Trampkarz, junior, a może już senior?
Późniejszy najlepszy strzelec polskiej kadry przyznaje, że w czasach występów w GKS-ie grał nie tylko w zespole juniorów. "Pamiętam jeden dzień, w którym zagrałem w trzech meczach, w trzech różnych kategoriach wiekowych i w każdym ze spotkań udało mi się strzelić gola. Nominalnie miałem występować w ekipie juniorów, ale ponieważ wiekowo należałem jeszcze do trampkarzy, trener poprosił, abym pomógł im w drugiej połowie spotkania.

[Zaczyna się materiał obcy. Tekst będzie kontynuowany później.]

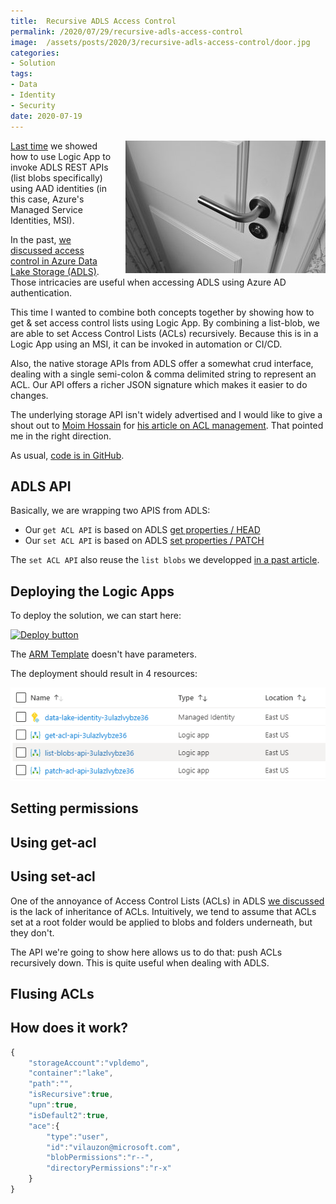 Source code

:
 ```yaml
---
title:  Recursive ADLS Access Control
permalink: /2020/07/29/recursive-adls-access-control
image:  /assets/posts/2020/3/recursive-adls-access-control/door.jpg
categories:
- Solution
tags:
- Data
- Identity
- Security
date: 2020-07-19
---
```

<img style="float:right;padding-left:20px;" title="From pexels.com" src="/assets/posts/2020/3/recursive-adls-access-control/door.jpg" />

[Last time](/2020/07/22/azure-data-lake-storage-logic-app-with-managed-identities) we showed how to use Logic App to invoke ADLS REST APIs (list blobs specifically) using AAD identities (in this case, Azure's Managed Service Identities, MSI).

In the past, [we discussed access control in Azure Data Lake Storage (ADLS)](/2020/07/16/access-control-in-azure-data-lake-storage).  Those intricacies are useful when accessing ADLS using Azure AD authentication.

This time I wanted to combine both concepts together by showing how to get & set access control lists using Logic App.  By combining a list-blob, we are able to set Access Control Lists (ACLs) recursively.  Because this is in a Logic App using an MSI, it can be invoked in automation or CI/CD.

Also, the native storage APIs from ADLS offer a somewhat crud interface, dealing with a single semi-colon & comma delimited string to represent an ACL.  Our API offers a richer JSON signature which makes it easier to do changes.

The underlying storage API isn't widely advertised and I would like to give a shout out to [Moim Hossain](https://moimhossain.com/) for [his article on ACL management](https://moimhossain.com/2019/09/20/access-control-management-via-rest-api-azure-data-lake-gen-2/).  That pointed me in the right direction.

As usual, [code is in GitHub](https://github.com/vplauzon/storage/tree/master/adls-acl-api).

## ADLS API

Basically, we are wrapping two APIS from ADLS:

* Our `get ACL API` is based on ADLS [get properties / HEAD](https://docs.microsoft.com/en-us/rest/api/storageservices/datalakestoragegen2/path/getproperties)
* Our `set ACL API` is based on ADLS [set properties / PATCH](https://docs.microsoft.com/en-us/rest/api/storageservices/datalakestoragegen2/path/update)

The `set ACL API` also reuse the `list blobs` we developped [in a past article](/2020/07/22/azure-data-lake-storage-logic-app-with-managed-identities).

## Deploying the Logic Apps

To deploy the solution, we can start here:

[![Deploy button](http://azuredeploy.net/deploybutton.png)](https://portal.azure.com/#create/Microsoft.Template/uri/https%3A%2F%2Fraw.githubusercontent.com%2Fvplauzon%2Fstorage%2Fmaster%2Fadls-acl-api%2Fdeploy-acl.json)

The [ARM Template](https://github.com/vplauzon/storage/blob/master/adls-acl-api/deploy-acl.json) doesn't have parameters.

The deployment should result in 4 resources:

![resources](/assets/posts/2020/3/recursive-adls-access-control/resources.png)

## Setting permissions

## Using get-acl

## Using set-acl

One of the annoyance of Access Control Lists (ACLs) in ADLS [we discussed](/2020/07/16/access-control-in-azure-data-lake-storage) is the lack of inheritance of ACLs.  Intuitively, we tend to assume that ACLs set at a root folder would be applied to blobs and folders underneath, but they don't.

The API we're going to show here allows us to do that:  push ACLs recursively down.  This is quite useful when dealing with ADLS.


## Flusing ACLs

## How does it work?

```javascript
{
    "storageAccount":"vpldemo",
    "container":"lake",
    "path":"",
    "isRecursive":true,
    "upn":true,
    "isDefault2":true,
    "ace":{
        "type":"user",
        "id":"vilauzon@microsoft.com",
        "blobPermissions":"r--",
        "directoryPermissions":"r-x"
    }
}
``` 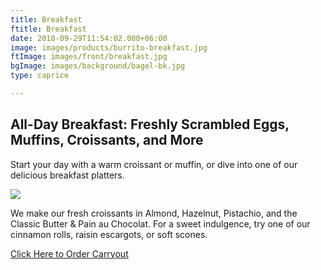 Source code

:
 ```yaml
---
title: Breakfast
ftitle: Breakfast
date: 2018-09-29T11:54:02.000+06:00
image: images/products/burrito-breakfast.jpg
ftImage: images/front/breakfast.jpg
bgImage: images/background/bagel-bk.jpg
type: caprice

---
```

## All-Day Breakfast: Freshly Scrambled Eggs, Muffins, Croissants, and More

Start your day with a warm croissant or muffin, or dive into one of our delicious breakfast platters.

![](/uploads/bacon-and-onion.jpg)

We make our fresh croissants in Almond, Hazelnut, Pistachio, and the Classic Butter & Pain au Chocolat. For a sweet indulgence, try one of our cinnamon rolls, raisin escargots, or soft scones.

<a href="#">Click Here to Order Carryout</a> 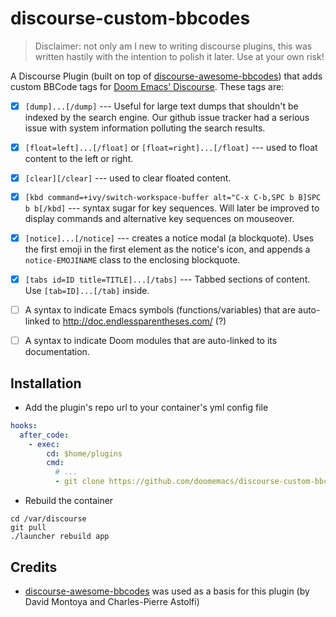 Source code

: # discourse-custom-bbcodes

> Disclaimer: not only am I new to writing discourse plugins, this was written hastily with the intention to polish it later. Use at your own risk!

A Discourse Plugin (built on top of [discourse-awesome-bbcodes]) that adds
custom BBCode tags for [Doom Emacs' Discourse](//discourse.doomemacs.org). These
tags are:

- [X] `[dump]...[/dump]` --- Useful for large text dumps that shouldn't be
      indexed by the search engine. Our github issue tracker had a serious issue
      with system information polluting the search results.
- [X] `[float=left]...[/float]` or `[float=right]...[/float]` --- used to float
      content to the left or right.
- [X] `[clear][/clear]` --- used to clear floated content.
- [X] `[kbd command=+ivy/switch-workspace-buffer alt="C-x C-b,SPC b B]SPC b
      b[/kbd]` --- syntax sugar for key sequences. Will later be improved to
      display commands and alternative key sequences on mouseover.
- [X] `[notice]...[/notice]` --- creates a notice modal (a blockquote). Uses the
      first emoji in the first element as the notice's icon, and appends a
      `notice-EMOJINAME` class to the enclosing blockquote.
- [X] `[tabs id=ID title=TITLE]...[/tabs]` --- Tabbed sections of content. Use
      `[tab=ID]...[/tab]` inside.
- [ ] A syntax to indicate Emacs symbols (functions/variables) that are
      auto-linked to http://doc.endlessparentheses.com/ (?)
- [ ] A syntax to indicate Doom modules that are auto-linked to its
      documentation.


## Installation

* Add the plugin's repo url to your container's yml config file

```yml
hooks:
  after_code:
    - exec:
        cd: $home/plugins
        cmd:
          # ...
          - git clone https://github.com/doomemacs/discourse-custom-bbcodes.git
```

* Rebuild the container

```
cd /var/discourse
git pull
./launcher rebuild app
```

## Credits

+ [discourse-awesome-bbcodes] was used as a basis for this plugin (by David Montoya and Charles-Pierre Astolfi)


[discourse-awesome-bbcodes]: https://github.com/rux-pizza/discourse-awesome-bbcodes
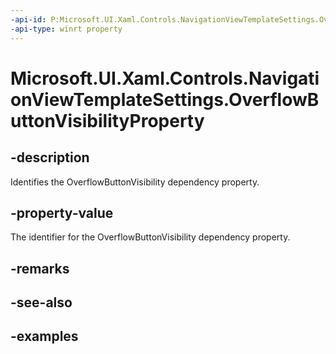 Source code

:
 ```yaml
---
-api-id: P:Microsoft.UI.Xaml.Controls.NavigationViewTemplateSettings.OverflowButtonVisibilityProperty
-api-type: winrt property
---
```


<!-- Property syntax.
public DependencyProperty OverflowButtonVisibilityProperty { get; }
-->

# Microsoft.UI.Xaml.Controls.NavigationViewTemplateSettings.OverflowButtonVisibilityProperty

## -description

Identifies the OverflowButtonVisibility dependency property.

## -property-value

The identifier for the OverflowButtonVisibility dependency property.

## -remarks

## -see-also

## -examples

Udało się. Następnie trafiałem w starciu juniorów, a zakończyłem dzień strzelając bramkę dla zespołu seniorów" - wspomina Lubański w książce.
Nic dziwnego, że doskonała dyspozycja młodego napastnika wzbudziła zainteresowanie przedstawicieli innych klubów. Sprowadzić utalentowanego gracza chciał Górnik Zabrze, Polonia Bytom, jak i Zagłębie Sosnowiec, którego działacze przybyli do domu Lubańskich z walizką pełną pieniędzy. O transferze do Zabrza zadecydowało jednak co innego - Władysław Lubański został wezwany przez wiceministra górnictwa i otrzymał propozycję z tych "nie do odrzucenia". I tak, w 1963 roku, mając lat 15, Włodzimierz znalazł się w szatni w ówczesnymi gwiazdami zabrzańskiej ekipy.